#### [HOW TO COMPLETE THIS TASK]
Word for word, reproduce every line of the data below.

Collected data

━━━━━━━━━━━━━━━━━━━━━━━━━━━━━━

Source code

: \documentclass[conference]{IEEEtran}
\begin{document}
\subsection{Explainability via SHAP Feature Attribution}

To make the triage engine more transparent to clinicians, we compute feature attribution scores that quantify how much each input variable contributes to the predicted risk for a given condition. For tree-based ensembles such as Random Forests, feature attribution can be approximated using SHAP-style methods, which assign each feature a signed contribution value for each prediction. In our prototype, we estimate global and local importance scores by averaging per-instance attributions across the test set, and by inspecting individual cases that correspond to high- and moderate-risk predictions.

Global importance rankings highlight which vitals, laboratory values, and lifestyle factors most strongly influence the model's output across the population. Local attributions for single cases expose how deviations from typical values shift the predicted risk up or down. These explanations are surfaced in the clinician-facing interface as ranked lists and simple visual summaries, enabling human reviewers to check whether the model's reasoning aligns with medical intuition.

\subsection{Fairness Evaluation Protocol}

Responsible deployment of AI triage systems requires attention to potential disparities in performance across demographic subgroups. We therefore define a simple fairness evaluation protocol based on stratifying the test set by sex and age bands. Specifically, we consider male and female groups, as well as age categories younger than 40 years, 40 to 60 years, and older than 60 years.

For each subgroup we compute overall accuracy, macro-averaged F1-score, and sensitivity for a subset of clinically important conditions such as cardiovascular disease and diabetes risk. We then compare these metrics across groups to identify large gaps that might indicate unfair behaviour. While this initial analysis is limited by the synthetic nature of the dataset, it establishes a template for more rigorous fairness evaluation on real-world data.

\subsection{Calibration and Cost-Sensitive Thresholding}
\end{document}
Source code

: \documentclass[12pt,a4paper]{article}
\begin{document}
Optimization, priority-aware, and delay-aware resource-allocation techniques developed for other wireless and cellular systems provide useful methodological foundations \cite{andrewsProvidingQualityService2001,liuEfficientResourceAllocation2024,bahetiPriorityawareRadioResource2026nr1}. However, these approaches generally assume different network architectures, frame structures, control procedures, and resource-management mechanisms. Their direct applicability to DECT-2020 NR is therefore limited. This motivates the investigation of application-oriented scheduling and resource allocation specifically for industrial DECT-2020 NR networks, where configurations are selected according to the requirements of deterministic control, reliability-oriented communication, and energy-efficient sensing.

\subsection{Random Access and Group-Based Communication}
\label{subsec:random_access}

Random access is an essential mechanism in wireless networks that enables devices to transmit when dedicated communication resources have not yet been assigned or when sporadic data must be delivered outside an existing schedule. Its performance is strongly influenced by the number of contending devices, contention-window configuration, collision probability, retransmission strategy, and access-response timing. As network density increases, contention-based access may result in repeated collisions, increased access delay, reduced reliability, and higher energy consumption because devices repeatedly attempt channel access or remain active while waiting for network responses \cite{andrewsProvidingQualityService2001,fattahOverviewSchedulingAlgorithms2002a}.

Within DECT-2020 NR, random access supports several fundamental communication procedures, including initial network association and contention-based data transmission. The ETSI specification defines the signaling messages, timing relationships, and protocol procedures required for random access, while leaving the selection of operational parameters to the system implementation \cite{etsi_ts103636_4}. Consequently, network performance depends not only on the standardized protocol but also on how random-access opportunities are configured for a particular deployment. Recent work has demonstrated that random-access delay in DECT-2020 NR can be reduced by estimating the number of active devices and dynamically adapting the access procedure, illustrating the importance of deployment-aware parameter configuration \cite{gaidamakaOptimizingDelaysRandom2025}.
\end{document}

━━━━━━━━━━━━━━━━━━━━━━━━━━━━━━

#### [RESPONSE FOR THIS EXERCISE]
Source code

: \documentclass[conference]{IEEEtran}
\begin{document}
\subsection{Explainability via SHAP Feature Attribution}

To make the triage engine more transparent to clinicians, we compute feature attribution scores that quantify how much each input variable contributes to the predicted risk for a given condition. For tree-based ensembles such as Random Forests, feature attribution can be approximated using SHAP-style methods, which assign each feature a signed contribution value for each prediction. In our prototype, we estimate global and local importance scores by averaging per-instance attributions across the test set, and by inspecting individual cases that correspond to high- and moderate-risk predictions.

Global importance rankings highlight which vitals, laboratory values, and lifestyle factors most strongly influence the model's output across the population. Local attributions for single cases expose how deviations from typical values shift the predicted risk up or down. These explanations are surfaced in the clinician-facing interface as ranked lists and simple visual summaries, enabling human reviewers to check whether the model's reasoning aligns with medical intuition.

\subsection{Fairness Evaluation Protocol}

Responsible deployment of AI triage systems requires attention to potential disparities in performance across demographic subgroups. We therefore define a simple fairness evaluation protocol based on stratifying the test set by sex and age bands. Specifically, we consider male and female groups, as well as age categories younger than 40 years, 40 to 60 years, and older than 60 years.

For each subgroup we compute overall accuracy, macro-averaged F1-score, and sensitivity for a subset of clinically important conditions such as cardiovascular disease and diabetes risk. We then compare these metrics across groups to identify large gaps that might indicate unfair behaviour. While this initial analysis is limited by the synthetic nature of the dataset, it establishes a template for more rigorous fairness evaluation on real-world data.

\subsection{Calibration and Cost-Sensitive Thresholding}
\end{document}
Source code

: \documentclass[12pt,a4paper]{article}
\begin{document}
Optimization, priority-aware, and delay-aware resource-allocation techniques developed for other wireless and cellular systems provide useful methodological foundations \cite{andrewsProvidingQualityService2001,liuEfficientResourceAllocation2024,bahetiPriorityawareRadioResource2026nr1}. However, these approaches generally assume different network architectures, frame structures, control procedures, and resource-management mechanisms. Their direct applicability to DECT-2020 NR is therefore limited. This motivates the investigation of application-oriented scheduling and resource allocation specifically for industrial DECT-2020 NR networks, where configurations are selected according to the requirements of deterministic control, reliability-oriented communication, and energy-efficient sensing.

\subsection{Random Access and Group-Based Communication}
\label{subsec:random_access}

Random access is an essential mechanism in wireless networks that enables devices to transmit when dedicated communication resources have not yet been assigned or when sporadic data must be delivered outside an existing schedule. Its performance is strongly influenced by the number of contending devices, contention-window configuration, collision probability, retransmission strategy, and access-response timing. As network density increases, contention-based access may result in repeated collisions, increased access delay, reduced reliability, and higher energy consumption because devices repeatedly attempt channel access or remain active while waiting for network responses \cite{andrewsProvidingQualityService2001,fattahOverviewSchedulingAlgorithms2002a}.

Within DECT-2020 NR, random access supports several fundamental communication procedures, including initial network association and contention-based data transmission. The ETSI specification defines the signaling messages, timing relationships, and protocol procedures required for random access, while leaving the selection of operational parameters to the system implementation \cite{etsi_ts103636_4}. Consequently, network performance depends not only on the standardized protocol but also on how random-access opportunities are configured for a particular deployment. Recent work has demonstrated that random-access delay in DECT-2020 NR can be reduced by estimating the number of active devices and dynamically adapting the access procedure, illustrating the importance of deployment-aware parameter configuration \cite{gaidamakaOptimizingDelaysRandom2025}.
\end{document}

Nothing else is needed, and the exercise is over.